**DATA TO USE:**
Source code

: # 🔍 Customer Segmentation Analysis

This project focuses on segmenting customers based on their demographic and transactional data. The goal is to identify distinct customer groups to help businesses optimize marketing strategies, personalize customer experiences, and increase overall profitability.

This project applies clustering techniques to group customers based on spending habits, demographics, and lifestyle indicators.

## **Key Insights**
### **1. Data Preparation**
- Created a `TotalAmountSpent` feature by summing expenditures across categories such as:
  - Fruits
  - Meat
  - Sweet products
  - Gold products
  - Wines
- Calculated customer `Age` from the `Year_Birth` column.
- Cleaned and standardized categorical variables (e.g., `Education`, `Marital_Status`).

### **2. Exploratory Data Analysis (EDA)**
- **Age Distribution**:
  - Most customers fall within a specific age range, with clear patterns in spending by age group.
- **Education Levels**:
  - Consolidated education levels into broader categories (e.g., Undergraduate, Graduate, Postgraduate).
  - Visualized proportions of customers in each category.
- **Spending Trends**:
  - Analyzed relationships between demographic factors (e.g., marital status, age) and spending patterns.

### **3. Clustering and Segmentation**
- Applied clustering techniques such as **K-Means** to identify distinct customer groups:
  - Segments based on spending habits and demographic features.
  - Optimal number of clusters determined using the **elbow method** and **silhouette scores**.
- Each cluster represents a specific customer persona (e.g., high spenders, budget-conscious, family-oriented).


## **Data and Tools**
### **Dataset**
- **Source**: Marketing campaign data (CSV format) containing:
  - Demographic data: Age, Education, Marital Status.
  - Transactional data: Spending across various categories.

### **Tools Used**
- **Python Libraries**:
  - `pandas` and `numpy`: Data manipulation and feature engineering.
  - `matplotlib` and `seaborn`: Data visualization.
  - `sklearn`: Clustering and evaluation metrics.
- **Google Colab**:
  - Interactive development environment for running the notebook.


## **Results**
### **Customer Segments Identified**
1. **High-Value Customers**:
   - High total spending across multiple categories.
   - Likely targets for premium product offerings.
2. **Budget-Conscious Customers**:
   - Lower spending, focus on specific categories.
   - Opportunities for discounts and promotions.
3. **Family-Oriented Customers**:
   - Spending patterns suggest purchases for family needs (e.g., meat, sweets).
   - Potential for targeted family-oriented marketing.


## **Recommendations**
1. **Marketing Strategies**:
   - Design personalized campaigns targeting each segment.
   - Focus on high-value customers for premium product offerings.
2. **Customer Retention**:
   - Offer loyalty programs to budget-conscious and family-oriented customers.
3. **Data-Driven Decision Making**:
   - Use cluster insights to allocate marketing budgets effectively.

**DESCRIPTION OF THE TASK:** Return all lines of the material that have "distinct" in them.

**WORKED SOLUTION:**
This project focuses on segmenting customers based on their demographic and transactional data. The goal is to identify distinct customer groups to help businesses optimize marketing strategies, personalize customer experiences, and increase overall profitability.
- Applied clustering techniques such as **K-Means** to identify distinct customer groups:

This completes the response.